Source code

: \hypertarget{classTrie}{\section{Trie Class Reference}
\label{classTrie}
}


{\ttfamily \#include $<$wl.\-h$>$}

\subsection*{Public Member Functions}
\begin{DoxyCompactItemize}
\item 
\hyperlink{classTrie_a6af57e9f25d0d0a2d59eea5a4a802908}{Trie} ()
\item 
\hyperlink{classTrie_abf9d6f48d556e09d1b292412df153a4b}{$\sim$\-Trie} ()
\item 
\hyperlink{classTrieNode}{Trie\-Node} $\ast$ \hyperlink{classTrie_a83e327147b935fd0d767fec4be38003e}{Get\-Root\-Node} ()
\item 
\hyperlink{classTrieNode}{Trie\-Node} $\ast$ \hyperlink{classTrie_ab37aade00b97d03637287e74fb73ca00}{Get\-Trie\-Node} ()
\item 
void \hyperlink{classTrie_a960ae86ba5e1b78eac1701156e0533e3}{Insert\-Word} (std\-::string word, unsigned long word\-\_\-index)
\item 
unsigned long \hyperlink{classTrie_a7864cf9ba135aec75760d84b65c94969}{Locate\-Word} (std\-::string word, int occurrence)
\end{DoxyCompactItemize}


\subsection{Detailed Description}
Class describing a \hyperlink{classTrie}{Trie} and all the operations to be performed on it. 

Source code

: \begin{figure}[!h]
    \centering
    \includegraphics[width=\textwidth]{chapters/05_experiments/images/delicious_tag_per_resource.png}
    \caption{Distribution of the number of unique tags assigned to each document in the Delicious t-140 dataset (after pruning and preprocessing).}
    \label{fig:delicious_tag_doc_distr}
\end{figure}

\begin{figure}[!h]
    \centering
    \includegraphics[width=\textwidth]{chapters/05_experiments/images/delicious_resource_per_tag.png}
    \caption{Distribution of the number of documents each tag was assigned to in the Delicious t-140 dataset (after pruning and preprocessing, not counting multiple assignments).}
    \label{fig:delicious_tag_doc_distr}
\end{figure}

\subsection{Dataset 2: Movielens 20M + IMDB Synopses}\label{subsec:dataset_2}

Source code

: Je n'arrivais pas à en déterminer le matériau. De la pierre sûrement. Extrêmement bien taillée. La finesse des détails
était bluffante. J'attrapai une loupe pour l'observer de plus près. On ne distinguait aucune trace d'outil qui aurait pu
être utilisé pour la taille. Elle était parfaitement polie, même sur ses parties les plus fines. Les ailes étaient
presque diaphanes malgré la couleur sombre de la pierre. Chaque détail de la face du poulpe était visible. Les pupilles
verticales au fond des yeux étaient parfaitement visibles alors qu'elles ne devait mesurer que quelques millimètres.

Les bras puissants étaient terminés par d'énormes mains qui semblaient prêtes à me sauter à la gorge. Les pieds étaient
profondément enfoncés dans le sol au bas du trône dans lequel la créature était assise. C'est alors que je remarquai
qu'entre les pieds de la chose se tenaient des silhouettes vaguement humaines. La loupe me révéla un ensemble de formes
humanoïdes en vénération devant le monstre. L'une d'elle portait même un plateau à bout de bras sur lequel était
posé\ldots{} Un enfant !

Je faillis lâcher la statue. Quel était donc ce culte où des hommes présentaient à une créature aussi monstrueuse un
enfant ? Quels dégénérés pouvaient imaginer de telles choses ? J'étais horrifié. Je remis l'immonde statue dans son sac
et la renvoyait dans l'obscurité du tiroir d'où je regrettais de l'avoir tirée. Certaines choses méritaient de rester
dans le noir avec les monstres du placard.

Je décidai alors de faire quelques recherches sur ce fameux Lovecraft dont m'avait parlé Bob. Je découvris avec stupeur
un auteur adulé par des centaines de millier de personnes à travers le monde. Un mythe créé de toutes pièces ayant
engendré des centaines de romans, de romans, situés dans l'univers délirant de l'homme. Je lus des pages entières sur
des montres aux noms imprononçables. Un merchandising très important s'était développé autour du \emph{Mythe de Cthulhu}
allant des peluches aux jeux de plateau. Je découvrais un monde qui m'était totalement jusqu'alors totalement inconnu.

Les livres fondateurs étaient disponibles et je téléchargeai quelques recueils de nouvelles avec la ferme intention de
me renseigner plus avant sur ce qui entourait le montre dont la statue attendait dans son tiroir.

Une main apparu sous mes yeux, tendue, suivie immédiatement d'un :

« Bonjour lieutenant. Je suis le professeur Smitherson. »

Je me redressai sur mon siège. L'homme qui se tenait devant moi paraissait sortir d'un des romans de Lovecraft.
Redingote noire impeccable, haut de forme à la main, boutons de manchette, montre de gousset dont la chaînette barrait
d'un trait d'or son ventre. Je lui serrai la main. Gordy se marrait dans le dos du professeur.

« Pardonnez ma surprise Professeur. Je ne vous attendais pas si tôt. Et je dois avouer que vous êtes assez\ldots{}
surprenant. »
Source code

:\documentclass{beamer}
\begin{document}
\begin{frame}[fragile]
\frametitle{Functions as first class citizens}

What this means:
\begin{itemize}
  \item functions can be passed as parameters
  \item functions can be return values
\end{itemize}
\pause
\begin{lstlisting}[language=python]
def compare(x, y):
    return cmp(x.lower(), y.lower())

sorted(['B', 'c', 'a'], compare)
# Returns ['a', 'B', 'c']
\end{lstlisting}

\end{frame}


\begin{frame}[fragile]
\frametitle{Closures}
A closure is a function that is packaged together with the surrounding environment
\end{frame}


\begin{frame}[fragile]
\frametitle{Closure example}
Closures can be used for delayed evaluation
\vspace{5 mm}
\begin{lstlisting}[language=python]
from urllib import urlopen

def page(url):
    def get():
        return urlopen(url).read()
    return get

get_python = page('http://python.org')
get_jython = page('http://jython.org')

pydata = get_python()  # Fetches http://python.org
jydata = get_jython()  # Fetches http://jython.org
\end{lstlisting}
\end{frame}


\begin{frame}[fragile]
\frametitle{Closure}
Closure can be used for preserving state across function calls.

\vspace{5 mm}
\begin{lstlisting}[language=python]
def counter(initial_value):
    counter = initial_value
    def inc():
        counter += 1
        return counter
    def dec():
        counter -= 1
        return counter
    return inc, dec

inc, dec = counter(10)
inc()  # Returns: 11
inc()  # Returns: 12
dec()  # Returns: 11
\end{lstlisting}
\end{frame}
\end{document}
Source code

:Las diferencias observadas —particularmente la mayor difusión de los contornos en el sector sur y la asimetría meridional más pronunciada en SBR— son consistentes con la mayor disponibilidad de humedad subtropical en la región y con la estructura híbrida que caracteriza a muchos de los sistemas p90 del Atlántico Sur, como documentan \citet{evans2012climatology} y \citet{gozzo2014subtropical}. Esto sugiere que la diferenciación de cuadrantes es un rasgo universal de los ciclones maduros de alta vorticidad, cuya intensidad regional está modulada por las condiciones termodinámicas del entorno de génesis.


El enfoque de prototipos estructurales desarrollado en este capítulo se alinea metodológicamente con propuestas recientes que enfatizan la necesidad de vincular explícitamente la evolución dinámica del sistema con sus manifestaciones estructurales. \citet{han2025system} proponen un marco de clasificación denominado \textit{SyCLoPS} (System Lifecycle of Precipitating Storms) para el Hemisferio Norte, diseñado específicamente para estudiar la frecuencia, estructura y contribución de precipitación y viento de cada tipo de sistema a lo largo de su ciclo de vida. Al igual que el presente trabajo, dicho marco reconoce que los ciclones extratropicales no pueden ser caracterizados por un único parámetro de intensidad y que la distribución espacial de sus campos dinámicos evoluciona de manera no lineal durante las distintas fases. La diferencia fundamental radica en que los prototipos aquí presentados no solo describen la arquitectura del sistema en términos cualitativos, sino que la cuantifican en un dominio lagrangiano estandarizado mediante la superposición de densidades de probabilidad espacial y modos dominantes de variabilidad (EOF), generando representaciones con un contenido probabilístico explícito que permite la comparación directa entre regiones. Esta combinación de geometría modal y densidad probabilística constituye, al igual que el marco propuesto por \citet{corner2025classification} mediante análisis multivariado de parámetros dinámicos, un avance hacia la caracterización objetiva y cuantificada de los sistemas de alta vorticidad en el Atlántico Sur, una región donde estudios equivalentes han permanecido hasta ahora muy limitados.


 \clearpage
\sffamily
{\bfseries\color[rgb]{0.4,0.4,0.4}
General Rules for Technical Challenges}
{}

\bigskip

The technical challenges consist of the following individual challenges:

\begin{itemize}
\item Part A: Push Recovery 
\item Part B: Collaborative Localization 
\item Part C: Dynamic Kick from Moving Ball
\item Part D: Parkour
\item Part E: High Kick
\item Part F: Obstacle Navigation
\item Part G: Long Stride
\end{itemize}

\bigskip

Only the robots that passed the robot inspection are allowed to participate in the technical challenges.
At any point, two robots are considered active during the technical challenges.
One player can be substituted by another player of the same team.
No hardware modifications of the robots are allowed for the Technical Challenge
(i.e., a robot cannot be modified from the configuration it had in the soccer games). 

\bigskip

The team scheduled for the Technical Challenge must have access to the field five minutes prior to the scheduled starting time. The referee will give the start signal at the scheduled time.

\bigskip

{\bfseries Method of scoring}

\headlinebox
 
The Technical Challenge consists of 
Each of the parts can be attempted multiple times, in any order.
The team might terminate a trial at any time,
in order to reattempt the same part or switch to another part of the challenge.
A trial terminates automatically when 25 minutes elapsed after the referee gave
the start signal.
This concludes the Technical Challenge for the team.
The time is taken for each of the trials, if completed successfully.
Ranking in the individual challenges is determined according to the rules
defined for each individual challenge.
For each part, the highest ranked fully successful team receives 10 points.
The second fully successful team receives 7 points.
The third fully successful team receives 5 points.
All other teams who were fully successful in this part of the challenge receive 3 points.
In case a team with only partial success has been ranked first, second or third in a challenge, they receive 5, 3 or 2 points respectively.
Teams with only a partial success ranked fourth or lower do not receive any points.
━━━
» Aim of the task: Say how many lines of the entries above include the string "another", giving the number and nothing else.

» Response to the task: 2